■ The task ■
Find the line with "Oczekiwana była dokładność" and the line with "Oba z tych modeli" in the entries below; output exactly those two lines, every line between them, and no others.

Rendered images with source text
= = = = = = =

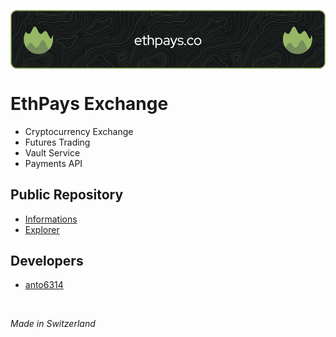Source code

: <p align="center">
 <img src="./github-header-image.png" align="center" alt="Github Readme Stats"/>
</p>

# EthPays Exchange
- Cryptocurrency Exchange
- Futures Trading
- Vault Service
- Payments API

## Public Repository
- [Informations](https://github.com/ethpays/ethpays)
- [Explorer](https://github.com/ethpays/explorer)

## Developers
- [anto6314](https://github.com/fanto6314)

<br />

_Made in Switzerland_
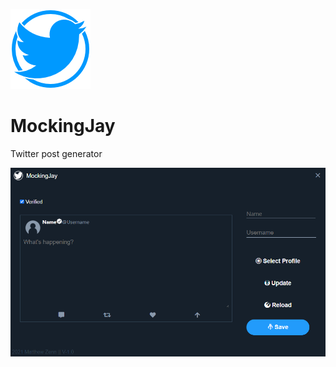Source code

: ![Logo](https://github.com/MatthewZenn/MockingJay/raw/main/Static/Logo.png)
# **MockingJay**
Twitter post generator

![Preview](https://github.com/MatthewZenn/MockingJay/raw/main/Static/Screen.png)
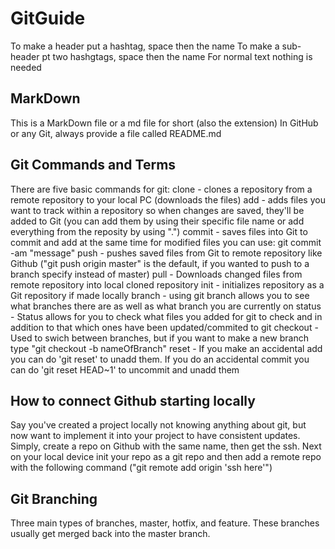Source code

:# GitGuide

To make a header put a hashtag, space then the name
To make a sub-header pt two hashgtags, space then the name
For normal text nothing is needed

## MarkDown

This is a MarkDown file or a md file for short (also the extension)
In GitHub or any Git, always provide a file called README.md 

## Git Commands and Terms

There are five basic commands for git:
clone - clones a repository from a remote repository to your local PC (downloads the files)
add - adds files you want to track within a repository so when changes are saved, they'll be added to Git (you can add them by using their specific file name or add everything from the reposity by using ".")
commit - saves files into Git to commit and add at the same time for modified files you can use: git commit -am "message"
push - pushes saved files from Git to remote repository like Github
("git push origin master" is the default, if you wanted to push to a branch specify instead of master)
pull - Downloads changed files from remote repository into local cloned repository
init - initializes repository as a Git repository if made locally
branch - using git branch allows you to see what branches there are as well as what branch you are currently on
status - Status allows for you to check what files you added for git to check and in addition to that which ones have been updated/commited to git
checkout - Used to swich between branches, but if you want to make a new branch type "git checkout -b nameOfBranch"
reset - If you make an accidental add you can do 'git reset' to unadd them. If you do an accidental commit you can do 'git reset HEAD~1' to uncommit and unadd them
## How to connect Github starting locally

Say you've created a project locally not knowing anything about git, but now want to implement it into your project to have consistent updates. Simply, create a repo on Github with the same name, then get the ssh. Next on your local device init your repo as a git repo and then add a remote repo with the following command ("git remote add origin 'ssh here'")

## Git Branching

Three main types of branches, master, hotfix, and feature. These branches usually get merged back into the master branch.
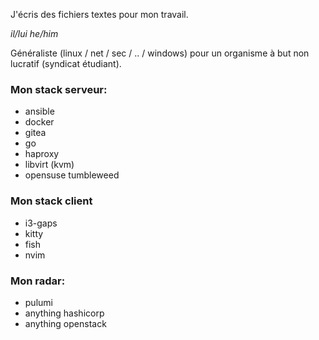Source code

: J'écris des fichiers textes pour mon travail.

_il/lui he/him_

Généraliste (linux / net / sec / .. / windows) pour un organisme à but non lucratif (syndicat étudiant).


### Mon stack serveur:

- ansible
- docker
- gitea
- go
- haproxy
- libvirt (kvm)
- opensuse tumbleweed


### Mon stack client

- i3-gaps
- kitty
- fish
- nvim


### Mon radar:

- pulumi
- anything hashicorp
- anything openstack

<!--
**vlbeaudoin/vlbeaudoin** is a ✨ _special_ ✨ repository because its `README.md` (this file) appears on your GitHub profile.

Here are some ideas to get you started:

- 🔭 I’m currently working on ...
- 🌱 I’m currently learning ...
- 👯 I’m looking to collaborate on ...
- 🤔 I’m looking for help with ...
- 💬 Ask me about ...
- 📫 How to reach me: ...
- 😄 Pronouns: ...
- ⚡ Fun fact: ...
-->
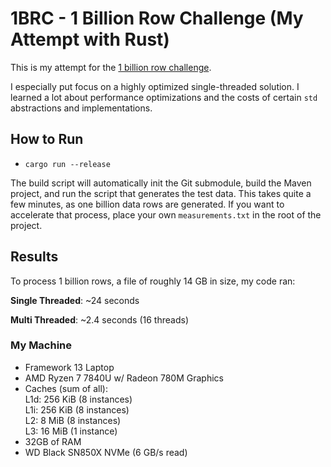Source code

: # 1BRC - 1 Billion Row Challenge (My Attempt with Rust)

This is my attempt for the [1 billion row challenge](https://github.com/gunnarmorling/1brc).

I especially put focus on a highly optimized single-threaded solution. I learned
a lot about performance optimizations and the costs of certain `std`
abstractions and implementations.


## How to Run

- `cargo run --release`

The build script will automatically init the Git submodule, build the Maven
project, and run the script that generates the test data. This takes quite a
few minutes, as one billion data rows are generated. If you want to accelerate
that process, place your own `measurements.txt` in the root of the project.

## Results

To process 1 billion rows, a file of roughly 14 GB in size, my code ran:

**Single Threaded**: ~24 seconds

**Multi Threaded**: ~2.4 seconds (16 threads)

### My Machine

- Framework 13 Laptop
- AMD Ryzen 7 7840U w/ Radeon  780M Graphics
- Caches (sum of all):\
  L1d:                    256 KiB (8 instances)\
  L1i:                    256 KiB (8 instances)\
  L2:                     8 MiB (8 instances)\
  L3:                     16 MiB (1 instance)
- 32GB of RAM
- WD Black SN850X NVMe (6 GB/s read)
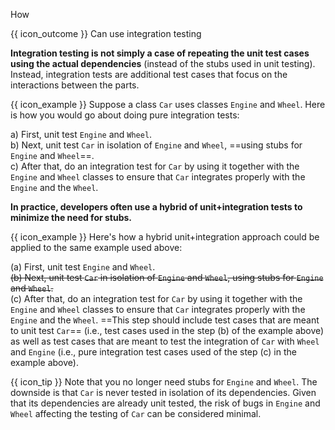 <span id="title">How</span>

<span id="prereqs"><panel src="../what/unit-inElsewhere-asFlat.md" boilerplate header="%%{{ icon_prereq }} Quality Assurance → Testing → Integration Testing → What →%%" popup-url="{{ baseUrl }}/testing/testingTypes/integrationTesting/what" /></span>

<span id="outcomes">{{ icon_outcome }} Can use integration testing</span>

<div id="body">

**Integration testing is not simply a case of repeating the unit test cases using the actual dependencies** (instead of the stubs used in unit testing). Instead, integration tests are additional test cases that focus on the interactions between the parts.

<box>

{{ icon_example }} Suppose a class `Car` uses classes `Engine` and `Wheel`. Here is how you would go about doing pure integration tests:

a) First, unit test `Engine` and `Wheel`.<br>
b) Next, unit test `Car` in isolation of `Engine` and `Wheel`, ==using stubs for `Engine` and `Wheel`==.<br>
c) After that, do an integration test for `Car` by using it together with the `Engine` and `Wheel` classes to ensure that `Car` integrates properly with the `Engine` and the `Wheel`.

</box>

**In practice, developers often use a hybrid of unit+integration tests to minimize the need for stubs.**

<box>

{{ icon_example }} Here's how a hybrid unit+integration approach could be applied to the same example used above:

(a) First, unit test `Engine` and `Wheel`.<br>
~~(b) Next, unit test `Car` in isolation of `Engine` and `Wheel`, using stubs for `Engine` and `Wheel`.~~<br>
(c) After that, do an integration test for `Car` by using it together with the `Engine` and `Wheel` classes to ensure that `Car` integrates properly with the `Engine` and the `Wheel`.  ==This step should include test cases that are meant to unit test `Car`== (i.e., test cases used in the step (b) of the example above) as well as test cases that are meant to test the integration of `Car` with `Wheel` and `Engine` (i.e., pure integration test cases used of the step (c) in the example above).

{{ icon_tip }} Note that you no longer need stubs for `Engine` and `Wheel`. The downside is that `Car` is never tested in isolation of its dependencies. Given that its dependencies are already unit tested, the risk of bugs in `Engine` and `Wheel` affecting the testing of `Car` can be considered minimal.

</box>


</div>

<div id="extras">
</div>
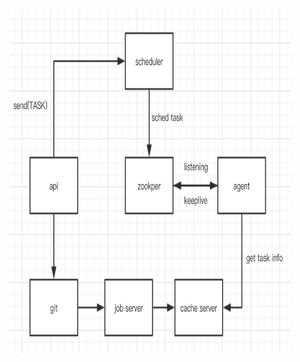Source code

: 

<img width="450" height="550" src="https://github.com/kaerdo/Rscheduler/raw/master/Screenshots/www.jpeg"/>
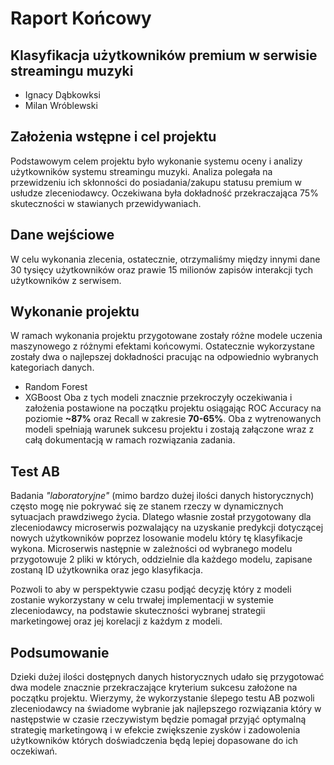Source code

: # Raport Końcowy
## Klasyfikacja użytkowników premium w serwisie streamingu muzyki

- Ignacy Dąbkowksi
- Milan Wróblewski

## Założenia wstępne i cel projektu

Podstawowym celem projektu było wykonanie systemu oceny i analizy użytkowników systemu streamingu muzyki. Analiza polegała na przewidzeniu ich skłonności do posiadania/zakupu statusu premium w usłudze zleceniodawcy.
Oczekiwana była dokładność przekraczająca 75% skuteczności w stawianych przewidywaniach.

## Dane wejściowe
 W celu wykonania zlecenia, ostatecznie, otrzymaliśmy między innymi dane 30 tysięcy użytkowników oraz prawie 15 milionów zapisów interakcji tych użytkowników z serwisem. 

## Wykonanie projektu
W ramach wykonania projektu przygotowane zostały różne modele uczenia maszynowego z różnymi efektami końcowymi. Ostatecznie wykorzystane zostały dwa o najlepszej dokładności pracując na odpowiednio wybranych kategoriach danych. 
- Random Forest
- XGBoost
Oba z tych modeli znacznie przekroczyły oczekiwania i założenia postawione na początku projektu osiągając ROC Accuracy na poziomie **~87%** oraz Recall w zakresie **70-65%**.
Oba z wytrenowanych modeli spełniają warunek sukcesu projektu i zostają załączone wraz z całą dokumentacją w ramach rozwiązania zadania.

## Test AB
Badania *"laboratoryjne"* (mimo bardzo dużej ilości danych historycznych) często mogę nie pokrywać się ze stanem rzeczy w dynamicznych sytuacjach prawdziwego życia. Dlatego własnie został przygotowany dla zleceniodawcy microserwis pozwalający na uzyskanie predykcji dotyczącej nowych użytkowników poprzez losowanie modelu który tę klasyfikacje wykona. Microserwis następnie w zależności od wybranego modelu przygotowuje 2 pliki w których, oddzielnie dla każdego modelu, zapisane zostaną ID użytkownika oraz jego klasyfikacja. 

Pozwoli to aby w perspektywie czasu podjąć decyzję który z modeli zostanie wykorzystany w celu trwałej implementacji w systemie zleceniodawcy, na podstawie skuteczności wybranej strategii marketingowej oraz jej korelacji z każdym z modeli. 

## Podsumowanie
Dzieki dużej ilości dostępnych danych historycznych udało się przygotować dwa modele znacznie przekraczające kryterium sukcesu założone na początku projektu. Wierzymy, że wykorzystanie ślepego testu AB pozwoli zleceniodawcy na świadome wybranie jak najlepszego rozwiązania który w następstwie w czasie rzeczywistym będzie pomagał przyjąć optymalną strategię marketingową i w efekcie zwiększenie zysków i zadowolenia użytkowników których doświadczenia będą lepiej dopasowane do ich oczekiwań.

= = = = = = =

■ Task answer ■
Oczekiwana była dokładność przekraczająca 75% skuteczności w stawianych przewidywaniach.

## Dane wejściowe
 W celu wykonania zlecenia, ostatecznie, otrzymaliśmy między innymi dane 30 tysięcy użytkowników oraz prawie 15 milionów zapisów interakcji tych użytkowników z serwisem. 

## Wykonanie projektu
W ramach wykonania projektu przygotowane zostały różne modele uczenia maszynowego z różnymi efektami końcowymi. Ostatecznie wykorzystane zostały dwa o najlepszej dokładności pracując na odpowiednio wybranych kategoriach danych. 
- Random Forest
- XGBoost
Oba z tych modeli znacznie przekroczyły oczekiwania i założenia postawione na początku projektu osiągając ROC Accuracy na poziomie **~87%** oraz Recall w zakresie **70-65%**.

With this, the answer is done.